AI coded Arduino interface to Sensor pfodWeb/pfodWebDesigner GUI

Introduction

This project shows the prompts to use to ask Claude AI to write the interface code between a sensor's API and the GUI, created by pfodWebDesigner, that will control it. In this case a DFRobot C4001 mmWave Human Presence Detect sensor is used.

The C4001 has 9 adjustments that affect how it detects human presence. pfodWebDesigner is used to create a GUI for these 9 controls as well as buttons used to set the sensor's state and to show if motion has been detected. The end result is three sketches, one connects to the GUI via pfodWeb using Serial, the others by BLE and HTTP. The BLE and HTTP sketches also connect to the Android pfodApp and the HTTP sketch can also connect to any browser (iPhone, Android, PC, Mac etc).

The HTTP code runs on ESP32, ESP8266 and Pi Pico W/2W

The Claude AI costs were less than 50 cents.

Here a FireBeetle 2 ESP32-E is used as the microprocessor because the ESP32 supports BLE and HTTP connections as well as the Serial connection. But any Arduino larger than the UNO can be used with the Serial connection.

This project is also on-line at AI coded Arduino interface to Sensor pfodWeb/pfodWebDesigner GUI

HARDWARE LIST
1 Dfrobot C4001 mmWave Human Detection Sensor
1 FireBeetle 2 ESP32-E
1 IO Shield for FireBeetle 2

Parts List

Dfrobot C4001 mmWave Human Detection Sensor US$12.90

For pfodDevice to serve your GUI - Arduino UNO has too little memory for this GUI
FireBeetle 2 ESP32-E with headers US$9.90 or Beetle ESP32 C3 US$7.90 or other ESP32 board
IO Shield for FireBeetle 2 US$4.90 to plug the C4001 into.

OR any other Arduino board with I2C and a serial connection, other than UNO.

Arduino IDE V2 (V2.3.6)


ESP32 board support V3.3.2 or other board support as needed for your board


Libraries - pfodParser and SafeString and DFRobot_C4001 HumanDetection-master libraries – Install via Arduino or install the libraries.zip

Claude AI terminal here used on Windows 10 via wsl

For the companion pfodWebDesigner
node,js from https://nodejs.org/
pfodWebDesigner.zip

Quick Overview of pfodWeb and pfodWebDesigner

pfodWeb is a free web based partial replacement for the paid Android app, pfodApp. pfodWeb runs in a browser and connects to your Arduino board via either Serial or BLE or HTTP. Using Serial you can connect to any Arduino board and display the interactive controls it serves. pfodWeb runs completely off-line.
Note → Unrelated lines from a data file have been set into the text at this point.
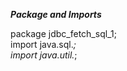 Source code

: ***Package and Imports***  

  
package jdbc_fetch_sql_1;  
import java.sql.*;  
import java.util.*;  


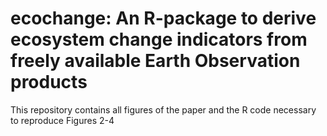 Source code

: # ecochange: An R-package to derive ecosystem change indicators from freely available Earth Observation products
This repository contains all figures of the paper and the R code necessary to reproduce Figures 2-4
No internet connection is needed. Just install the pfodParser library and open the index.html in the pfodWeb sub-directory. The interactive controls are completely defined by the code (generated by pfodWebDesigner) in your Arduino. Very compact pfod messages are used to send the controls and receive the user's commands.
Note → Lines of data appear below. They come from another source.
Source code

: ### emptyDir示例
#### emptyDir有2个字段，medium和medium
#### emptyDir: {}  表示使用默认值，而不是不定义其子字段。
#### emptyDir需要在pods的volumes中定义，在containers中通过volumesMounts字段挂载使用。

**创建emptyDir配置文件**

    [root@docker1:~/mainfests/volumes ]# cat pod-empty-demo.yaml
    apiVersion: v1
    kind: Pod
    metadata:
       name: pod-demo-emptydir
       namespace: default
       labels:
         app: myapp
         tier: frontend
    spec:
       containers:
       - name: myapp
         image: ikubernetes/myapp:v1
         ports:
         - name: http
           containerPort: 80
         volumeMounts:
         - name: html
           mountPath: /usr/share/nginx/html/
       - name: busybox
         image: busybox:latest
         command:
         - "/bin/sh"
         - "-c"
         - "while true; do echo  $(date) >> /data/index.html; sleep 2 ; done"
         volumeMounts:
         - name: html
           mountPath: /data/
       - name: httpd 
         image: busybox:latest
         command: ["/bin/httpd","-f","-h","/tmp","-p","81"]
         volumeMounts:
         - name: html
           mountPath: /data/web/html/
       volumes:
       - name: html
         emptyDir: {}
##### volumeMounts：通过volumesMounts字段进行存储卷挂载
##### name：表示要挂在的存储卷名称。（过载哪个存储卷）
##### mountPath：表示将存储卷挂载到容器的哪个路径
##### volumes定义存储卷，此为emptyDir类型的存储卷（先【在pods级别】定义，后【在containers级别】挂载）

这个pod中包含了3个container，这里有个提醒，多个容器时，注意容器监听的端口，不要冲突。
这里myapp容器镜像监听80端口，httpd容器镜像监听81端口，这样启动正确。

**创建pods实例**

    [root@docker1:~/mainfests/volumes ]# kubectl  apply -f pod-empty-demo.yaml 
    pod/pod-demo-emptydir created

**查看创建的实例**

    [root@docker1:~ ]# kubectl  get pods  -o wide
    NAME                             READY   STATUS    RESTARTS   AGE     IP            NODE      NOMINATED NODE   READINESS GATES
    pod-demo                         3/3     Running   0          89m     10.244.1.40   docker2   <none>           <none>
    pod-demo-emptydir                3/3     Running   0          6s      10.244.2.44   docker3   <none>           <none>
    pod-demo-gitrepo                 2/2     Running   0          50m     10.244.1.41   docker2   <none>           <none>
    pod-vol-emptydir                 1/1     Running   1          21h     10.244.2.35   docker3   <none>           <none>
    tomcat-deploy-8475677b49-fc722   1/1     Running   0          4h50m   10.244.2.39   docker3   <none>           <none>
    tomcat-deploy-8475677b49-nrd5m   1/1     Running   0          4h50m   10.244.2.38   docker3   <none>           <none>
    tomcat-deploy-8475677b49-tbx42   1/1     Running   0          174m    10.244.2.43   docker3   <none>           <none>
If your Arduino board supports HTTP and has a file system of 200Kb, then you can load the all pfodWeb files onto your microprocessor and serve them directly from there.
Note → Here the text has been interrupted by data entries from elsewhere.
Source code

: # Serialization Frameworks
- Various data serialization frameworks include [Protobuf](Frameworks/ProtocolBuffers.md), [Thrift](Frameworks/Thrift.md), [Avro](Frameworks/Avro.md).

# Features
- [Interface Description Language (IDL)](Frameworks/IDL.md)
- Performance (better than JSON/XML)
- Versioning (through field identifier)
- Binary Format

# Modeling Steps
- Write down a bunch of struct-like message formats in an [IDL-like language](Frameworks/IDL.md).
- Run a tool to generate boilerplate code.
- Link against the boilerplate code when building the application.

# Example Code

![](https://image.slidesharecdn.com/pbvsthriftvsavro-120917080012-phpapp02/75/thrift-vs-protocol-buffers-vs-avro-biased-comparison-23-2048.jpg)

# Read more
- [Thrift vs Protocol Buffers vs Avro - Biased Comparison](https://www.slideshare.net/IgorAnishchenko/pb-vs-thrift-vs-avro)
pfodWebDesigner is a free web based replacement for the free Android app, pfodGUIdesigner. pfodWebDesigner allows you to design interactive and responsive user interfaces for your microprocessor. pfodWebDesigner generates Arduino code that works with all pfodDevices that connect via Serial, Bluetooth, BLE, SMS and WiFi, not just those that have WiFi support. See how to install pfodWebDesigner and Using pfodWebDesigner to Create GUI's. Individual pfodWebDesigner controls are stored as JSON files which you can duplicate, modify and reuse in other designs. Each reused control can be individually scaled and positioned in the final design.

STEP 1
Designing the GUI

Install the free pfodWebDesigner.

Check the sensor API header file DFRobot_C4001.h for the number and type of controls needed. In this case there are 9 input controls. Seven number inputs. for Distance and Delays. and two slider inputs for Sensitivities. As well as that there are 5 buttons, Start, Stop, Save, Restore (factory defaults) and Reset. So three types of controls are needed, a text input, a slider and a button.

See the pfodWebDesigner tutorial for how you can build you own versions of these controls. Here are the three controls used in this project and their .json design files. Each of them are interactive and respond to the user's mouse actions, immediately without sending any messages to the microprocessor (pfodDevice)

buttonStart.json

trigSlider.json

minDistInput.json

There controls where copied and edited for their respective input and the placed on the C4001 GUI together with the status and motion detected strings.


The complete set of json design files is in the C4001_json.zip The refresh for the C4001controls dwg is set at 1second so the changes in motion detection status are updated quickly.

STEP 2
Export GUI as an Arduino Sketch for a Serial connection

Once you have completed your design in pfodWebDesigner, you can export a complete sketch for connection by Serial, BLE or HTTP. Exporting for Serial generates a C4001controls_serial.zip (designer_C4001controls_serial.zip)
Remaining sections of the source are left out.